Piccola riflessione a monte: è davvero sorprendente come ci siano realtà che, in un non meglio identificato “prima” della nostra esistenza, semplicemente non esistevano: un riferimento culturale, un determinato film, una particolare canzone, un preciso luogo del mondo; poi, a un certo punto, a nostra insaputa, una molla deve essere scattata negli ingranaggi dell’orologio che regola il mondo e così, di punto in bianco, quel qualcosa che per noi ancora non esisteva inizia a comparire sempre, ma sempre sempre sempre, riproponendosi con una frequenza inquietante.
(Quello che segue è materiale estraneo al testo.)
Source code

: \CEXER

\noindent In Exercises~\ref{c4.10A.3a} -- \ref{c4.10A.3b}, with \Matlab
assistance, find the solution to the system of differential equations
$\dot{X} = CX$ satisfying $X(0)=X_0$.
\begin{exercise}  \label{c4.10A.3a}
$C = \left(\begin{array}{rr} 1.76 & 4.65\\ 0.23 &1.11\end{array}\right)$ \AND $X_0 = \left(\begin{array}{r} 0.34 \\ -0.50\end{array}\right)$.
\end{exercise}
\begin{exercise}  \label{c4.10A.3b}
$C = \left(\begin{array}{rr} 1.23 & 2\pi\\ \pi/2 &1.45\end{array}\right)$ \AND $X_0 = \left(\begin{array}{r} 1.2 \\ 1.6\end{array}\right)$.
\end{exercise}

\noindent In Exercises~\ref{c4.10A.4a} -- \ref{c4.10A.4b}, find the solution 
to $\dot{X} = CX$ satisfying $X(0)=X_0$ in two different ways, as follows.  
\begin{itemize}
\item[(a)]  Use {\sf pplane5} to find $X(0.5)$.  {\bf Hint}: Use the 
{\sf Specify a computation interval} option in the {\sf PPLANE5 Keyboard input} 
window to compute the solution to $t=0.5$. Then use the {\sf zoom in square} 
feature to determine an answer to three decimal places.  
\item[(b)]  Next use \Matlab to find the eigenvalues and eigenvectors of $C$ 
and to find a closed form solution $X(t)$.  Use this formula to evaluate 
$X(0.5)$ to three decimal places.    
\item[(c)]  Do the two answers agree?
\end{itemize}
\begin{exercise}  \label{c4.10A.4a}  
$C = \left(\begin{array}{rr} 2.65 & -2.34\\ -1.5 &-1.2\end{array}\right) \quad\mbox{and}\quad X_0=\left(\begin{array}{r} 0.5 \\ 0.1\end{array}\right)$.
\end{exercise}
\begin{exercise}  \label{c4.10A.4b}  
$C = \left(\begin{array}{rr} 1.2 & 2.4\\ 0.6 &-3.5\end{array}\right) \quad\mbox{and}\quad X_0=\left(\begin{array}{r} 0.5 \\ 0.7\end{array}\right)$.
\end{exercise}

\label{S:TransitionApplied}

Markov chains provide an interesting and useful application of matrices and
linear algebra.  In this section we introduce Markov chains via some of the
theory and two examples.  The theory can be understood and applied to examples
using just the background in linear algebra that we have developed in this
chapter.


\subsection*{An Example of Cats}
Silvia, per esempio, sconosceva Coltiverò l’ortica, l’ottimo esordio de “Il Pan del Diavolo”, gliela feci ascoltare, le piacque e cominciò a incontrarla ovunque, dagli happening di arte contemporanea alle sale d’attesa degli aeroporti. Una volta mi chiamò al cellulare piena di gioia perché la stavano trasmettendo in filodiffusione dentro un ascensore. La canzone la inseguiva, a Silvia piaceva e quel pedinamento non entrò a fare parte della fastidiosa categoria “stalking”, ma fu annoverato nella ambigua categoria “messaggi che il mondo sta cercando di comunicarmi”. Il punto di codesta riflessione è semplice: Tivoli è stata per me questa cosa indefinita che a un certo punto è precipitata nella mia vita. Mi si riproponeva con una tale insistenza che nel giro di un paio d’ore l’avevo ritrovata in un documentario alla TV, dentro un romanzo d’appendice, come definizione nelle parole crociate e in un concitato dialogo tra cassiera e anziana al supermercato in cui si celebravano le grazie dei favolosi asparagi selvatici che trionfali crescono nei dintorni di indovinate dove? Cominciò a mancarmi l’aria. Dovevo risolvere la questione. Tivoli era la spina da togliersi dal cuore. Avevo deliberato con me stesso che l’avremmo espugnata nel fine settimana. Con fare tenebroso, mi diressi da Silvia.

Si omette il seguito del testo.